→ THE PROBLEM
Output a verbatim copy of the data, cut off after the line that contains "as a single".
(DATA SECTION)
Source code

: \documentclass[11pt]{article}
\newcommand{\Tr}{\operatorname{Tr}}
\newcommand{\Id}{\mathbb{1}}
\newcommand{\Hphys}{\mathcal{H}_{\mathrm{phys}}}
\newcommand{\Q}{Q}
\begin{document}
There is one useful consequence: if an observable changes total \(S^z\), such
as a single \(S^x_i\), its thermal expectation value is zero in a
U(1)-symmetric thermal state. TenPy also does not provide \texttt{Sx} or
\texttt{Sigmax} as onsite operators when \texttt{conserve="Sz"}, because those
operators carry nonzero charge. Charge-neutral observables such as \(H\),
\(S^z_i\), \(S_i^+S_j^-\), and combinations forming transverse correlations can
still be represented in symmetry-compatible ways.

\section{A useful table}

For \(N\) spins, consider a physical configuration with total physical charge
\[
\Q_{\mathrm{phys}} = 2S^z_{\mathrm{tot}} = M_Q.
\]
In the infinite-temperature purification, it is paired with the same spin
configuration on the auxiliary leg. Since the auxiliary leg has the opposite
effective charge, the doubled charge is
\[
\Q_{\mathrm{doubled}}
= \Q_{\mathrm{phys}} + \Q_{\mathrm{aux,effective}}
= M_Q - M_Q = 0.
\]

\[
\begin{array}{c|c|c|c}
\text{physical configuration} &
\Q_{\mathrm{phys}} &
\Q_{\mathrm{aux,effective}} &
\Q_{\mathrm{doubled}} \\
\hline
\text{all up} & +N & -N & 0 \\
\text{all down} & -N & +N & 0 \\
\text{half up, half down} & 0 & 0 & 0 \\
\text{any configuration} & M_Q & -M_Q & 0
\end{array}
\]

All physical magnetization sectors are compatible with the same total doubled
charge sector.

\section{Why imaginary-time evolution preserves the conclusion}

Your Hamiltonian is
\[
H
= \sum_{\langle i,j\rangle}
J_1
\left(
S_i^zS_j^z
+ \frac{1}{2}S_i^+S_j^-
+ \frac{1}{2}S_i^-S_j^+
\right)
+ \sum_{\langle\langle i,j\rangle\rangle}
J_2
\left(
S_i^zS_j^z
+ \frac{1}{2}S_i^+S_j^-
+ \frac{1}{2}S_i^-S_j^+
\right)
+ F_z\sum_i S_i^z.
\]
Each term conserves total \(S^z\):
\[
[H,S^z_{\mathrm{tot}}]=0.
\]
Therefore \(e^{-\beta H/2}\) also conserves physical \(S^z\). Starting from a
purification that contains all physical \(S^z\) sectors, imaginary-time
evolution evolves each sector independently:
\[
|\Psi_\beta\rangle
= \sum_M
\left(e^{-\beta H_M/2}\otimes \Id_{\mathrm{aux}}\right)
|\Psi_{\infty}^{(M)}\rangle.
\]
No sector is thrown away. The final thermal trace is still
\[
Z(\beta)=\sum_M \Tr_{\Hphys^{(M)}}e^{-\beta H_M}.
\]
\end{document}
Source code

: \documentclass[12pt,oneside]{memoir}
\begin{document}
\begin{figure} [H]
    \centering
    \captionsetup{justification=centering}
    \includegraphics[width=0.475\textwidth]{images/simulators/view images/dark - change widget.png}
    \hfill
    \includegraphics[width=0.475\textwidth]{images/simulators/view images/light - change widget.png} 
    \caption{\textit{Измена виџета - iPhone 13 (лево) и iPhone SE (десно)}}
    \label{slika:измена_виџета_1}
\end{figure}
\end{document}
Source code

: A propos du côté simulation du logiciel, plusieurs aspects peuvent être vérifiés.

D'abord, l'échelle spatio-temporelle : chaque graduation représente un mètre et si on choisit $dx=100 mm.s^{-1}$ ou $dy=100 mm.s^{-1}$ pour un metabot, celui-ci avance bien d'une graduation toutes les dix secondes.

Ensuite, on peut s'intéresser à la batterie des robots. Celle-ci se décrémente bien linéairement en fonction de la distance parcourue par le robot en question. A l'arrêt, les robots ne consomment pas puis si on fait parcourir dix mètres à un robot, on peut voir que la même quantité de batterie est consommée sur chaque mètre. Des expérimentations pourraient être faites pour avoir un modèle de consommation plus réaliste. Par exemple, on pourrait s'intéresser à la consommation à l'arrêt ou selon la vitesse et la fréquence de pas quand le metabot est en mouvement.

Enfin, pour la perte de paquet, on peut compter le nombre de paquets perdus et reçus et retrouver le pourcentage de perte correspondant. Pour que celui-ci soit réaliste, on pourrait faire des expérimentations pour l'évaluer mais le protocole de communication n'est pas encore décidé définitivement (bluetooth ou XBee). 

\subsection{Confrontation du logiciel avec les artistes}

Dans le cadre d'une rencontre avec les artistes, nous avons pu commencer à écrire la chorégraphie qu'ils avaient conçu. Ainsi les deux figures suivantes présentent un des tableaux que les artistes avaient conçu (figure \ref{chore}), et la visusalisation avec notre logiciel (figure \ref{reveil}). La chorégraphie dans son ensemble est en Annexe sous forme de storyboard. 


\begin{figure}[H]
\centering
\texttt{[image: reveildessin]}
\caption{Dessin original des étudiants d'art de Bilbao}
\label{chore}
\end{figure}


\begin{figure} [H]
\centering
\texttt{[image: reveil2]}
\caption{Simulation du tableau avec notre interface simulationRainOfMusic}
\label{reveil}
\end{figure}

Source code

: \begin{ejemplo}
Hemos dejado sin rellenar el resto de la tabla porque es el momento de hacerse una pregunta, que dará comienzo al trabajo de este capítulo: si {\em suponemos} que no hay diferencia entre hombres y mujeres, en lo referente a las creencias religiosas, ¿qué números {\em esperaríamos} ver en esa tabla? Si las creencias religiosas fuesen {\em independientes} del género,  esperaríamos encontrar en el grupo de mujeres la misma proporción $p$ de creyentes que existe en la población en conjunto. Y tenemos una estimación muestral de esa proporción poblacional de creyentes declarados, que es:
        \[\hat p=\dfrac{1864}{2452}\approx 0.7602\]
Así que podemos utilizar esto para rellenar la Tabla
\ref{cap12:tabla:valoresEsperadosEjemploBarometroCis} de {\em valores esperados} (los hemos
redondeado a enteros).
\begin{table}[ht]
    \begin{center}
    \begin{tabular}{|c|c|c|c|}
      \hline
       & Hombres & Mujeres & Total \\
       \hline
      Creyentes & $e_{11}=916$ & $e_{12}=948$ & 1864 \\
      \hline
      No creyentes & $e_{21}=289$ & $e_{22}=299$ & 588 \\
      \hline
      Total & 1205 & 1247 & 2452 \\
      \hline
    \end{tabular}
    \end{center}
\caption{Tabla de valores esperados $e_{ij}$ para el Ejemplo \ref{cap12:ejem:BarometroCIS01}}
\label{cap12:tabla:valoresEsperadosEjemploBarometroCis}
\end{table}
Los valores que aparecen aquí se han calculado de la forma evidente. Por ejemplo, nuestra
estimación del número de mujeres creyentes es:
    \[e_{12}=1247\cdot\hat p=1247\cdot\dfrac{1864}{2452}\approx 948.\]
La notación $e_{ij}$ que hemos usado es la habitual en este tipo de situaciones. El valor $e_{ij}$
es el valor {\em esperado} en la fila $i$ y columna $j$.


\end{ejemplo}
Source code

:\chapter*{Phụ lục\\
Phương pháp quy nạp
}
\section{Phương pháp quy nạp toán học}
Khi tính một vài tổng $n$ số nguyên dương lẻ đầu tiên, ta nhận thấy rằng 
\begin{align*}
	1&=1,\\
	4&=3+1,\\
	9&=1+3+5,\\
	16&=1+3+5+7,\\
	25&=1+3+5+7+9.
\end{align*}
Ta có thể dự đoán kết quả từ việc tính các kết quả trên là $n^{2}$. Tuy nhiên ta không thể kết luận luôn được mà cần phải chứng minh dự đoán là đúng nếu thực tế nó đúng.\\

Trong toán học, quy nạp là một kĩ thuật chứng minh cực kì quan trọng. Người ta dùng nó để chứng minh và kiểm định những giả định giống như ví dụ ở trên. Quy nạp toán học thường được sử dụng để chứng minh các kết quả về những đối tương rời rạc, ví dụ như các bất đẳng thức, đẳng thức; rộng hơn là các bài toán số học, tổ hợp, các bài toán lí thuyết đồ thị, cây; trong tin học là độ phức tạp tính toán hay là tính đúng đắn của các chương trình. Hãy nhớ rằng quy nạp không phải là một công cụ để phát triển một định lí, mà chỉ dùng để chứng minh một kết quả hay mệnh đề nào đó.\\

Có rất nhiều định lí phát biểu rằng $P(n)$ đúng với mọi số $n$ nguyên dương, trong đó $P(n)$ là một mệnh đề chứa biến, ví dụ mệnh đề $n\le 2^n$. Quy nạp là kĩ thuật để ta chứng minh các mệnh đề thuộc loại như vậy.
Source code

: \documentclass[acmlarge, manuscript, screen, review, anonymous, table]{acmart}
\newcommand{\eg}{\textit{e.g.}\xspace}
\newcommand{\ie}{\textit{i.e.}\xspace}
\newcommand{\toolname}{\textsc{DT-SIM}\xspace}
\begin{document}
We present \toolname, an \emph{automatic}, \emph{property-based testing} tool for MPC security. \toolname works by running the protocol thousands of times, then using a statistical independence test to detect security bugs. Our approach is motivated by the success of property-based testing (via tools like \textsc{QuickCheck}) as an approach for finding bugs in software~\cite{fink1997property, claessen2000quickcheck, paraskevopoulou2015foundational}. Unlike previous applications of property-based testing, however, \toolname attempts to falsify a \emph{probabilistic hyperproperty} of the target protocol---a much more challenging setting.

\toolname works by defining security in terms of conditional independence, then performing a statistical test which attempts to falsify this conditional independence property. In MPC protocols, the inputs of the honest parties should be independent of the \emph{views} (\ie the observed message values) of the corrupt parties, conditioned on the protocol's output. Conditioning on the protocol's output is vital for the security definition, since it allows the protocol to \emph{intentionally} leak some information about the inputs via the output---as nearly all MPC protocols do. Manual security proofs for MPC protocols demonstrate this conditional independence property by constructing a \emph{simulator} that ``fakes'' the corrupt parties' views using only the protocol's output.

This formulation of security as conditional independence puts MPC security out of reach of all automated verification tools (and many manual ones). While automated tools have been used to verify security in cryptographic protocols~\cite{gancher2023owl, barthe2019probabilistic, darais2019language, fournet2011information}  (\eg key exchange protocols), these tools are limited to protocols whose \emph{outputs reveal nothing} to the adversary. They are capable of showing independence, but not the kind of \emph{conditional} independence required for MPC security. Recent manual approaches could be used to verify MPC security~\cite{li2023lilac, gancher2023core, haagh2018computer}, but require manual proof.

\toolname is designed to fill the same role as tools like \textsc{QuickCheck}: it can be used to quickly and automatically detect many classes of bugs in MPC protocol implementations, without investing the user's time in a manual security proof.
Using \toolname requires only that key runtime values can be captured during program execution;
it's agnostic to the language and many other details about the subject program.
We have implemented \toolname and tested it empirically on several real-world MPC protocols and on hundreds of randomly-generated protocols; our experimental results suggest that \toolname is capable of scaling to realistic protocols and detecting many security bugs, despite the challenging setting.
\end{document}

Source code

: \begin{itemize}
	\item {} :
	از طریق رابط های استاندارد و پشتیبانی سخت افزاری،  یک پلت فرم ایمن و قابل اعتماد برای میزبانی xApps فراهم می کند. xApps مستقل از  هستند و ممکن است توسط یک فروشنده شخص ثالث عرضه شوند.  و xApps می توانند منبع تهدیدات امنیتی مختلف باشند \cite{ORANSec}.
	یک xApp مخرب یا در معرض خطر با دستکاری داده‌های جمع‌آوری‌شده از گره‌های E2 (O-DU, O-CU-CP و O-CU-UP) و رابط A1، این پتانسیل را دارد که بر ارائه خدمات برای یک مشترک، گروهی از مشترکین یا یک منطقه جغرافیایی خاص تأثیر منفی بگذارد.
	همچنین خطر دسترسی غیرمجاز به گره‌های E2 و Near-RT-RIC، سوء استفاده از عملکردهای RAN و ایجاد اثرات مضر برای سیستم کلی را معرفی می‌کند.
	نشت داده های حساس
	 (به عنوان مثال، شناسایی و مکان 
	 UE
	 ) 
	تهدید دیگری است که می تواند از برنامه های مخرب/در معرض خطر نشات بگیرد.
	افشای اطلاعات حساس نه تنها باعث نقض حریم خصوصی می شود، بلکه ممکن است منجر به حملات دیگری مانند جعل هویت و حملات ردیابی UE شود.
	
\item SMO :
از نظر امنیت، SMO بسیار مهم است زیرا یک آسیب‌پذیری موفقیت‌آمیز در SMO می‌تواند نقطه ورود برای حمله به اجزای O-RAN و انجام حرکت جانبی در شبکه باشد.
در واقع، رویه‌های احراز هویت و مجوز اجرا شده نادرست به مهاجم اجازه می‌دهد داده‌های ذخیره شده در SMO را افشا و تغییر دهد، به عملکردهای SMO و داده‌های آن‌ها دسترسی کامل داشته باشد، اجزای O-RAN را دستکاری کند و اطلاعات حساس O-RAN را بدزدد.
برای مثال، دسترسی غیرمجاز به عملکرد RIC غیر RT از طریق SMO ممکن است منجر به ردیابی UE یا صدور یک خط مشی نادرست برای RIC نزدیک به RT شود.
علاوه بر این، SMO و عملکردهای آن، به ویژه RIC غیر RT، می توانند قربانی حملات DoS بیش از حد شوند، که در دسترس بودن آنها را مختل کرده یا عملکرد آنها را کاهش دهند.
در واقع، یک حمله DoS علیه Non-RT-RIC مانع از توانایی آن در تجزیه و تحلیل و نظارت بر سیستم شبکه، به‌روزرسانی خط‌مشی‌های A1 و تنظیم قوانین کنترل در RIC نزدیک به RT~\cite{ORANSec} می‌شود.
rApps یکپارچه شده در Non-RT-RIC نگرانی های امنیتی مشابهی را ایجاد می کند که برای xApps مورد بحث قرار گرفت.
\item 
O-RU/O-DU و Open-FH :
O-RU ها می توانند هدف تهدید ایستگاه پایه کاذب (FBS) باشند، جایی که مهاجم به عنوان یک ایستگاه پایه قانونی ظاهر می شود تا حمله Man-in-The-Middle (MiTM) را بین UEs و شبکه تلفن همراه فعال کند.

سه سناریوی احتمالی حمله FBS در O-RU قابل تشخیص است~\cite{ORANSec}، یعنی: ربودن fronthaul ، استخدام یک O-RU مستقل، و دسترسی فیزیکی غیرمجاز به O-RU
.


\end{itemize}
(End DATA SECTION)
→ EXERCISE ANSWER
Source code

: \documentclass[11pt]{article}
\newcommand{\Tr}{\operatorname{Tr}}
\newcommand{\Id}{\mathbb{1}}
\newcommand{\Hphys}{\mathcal{H}_{\mathrm{phys}}}
\newcommand{\Q}{Q}
\begin{document}
There is one useful consequence: if an observable changes total \(S^z\), such
as a single \(S^x_i\), its thermal expectation value is zero in a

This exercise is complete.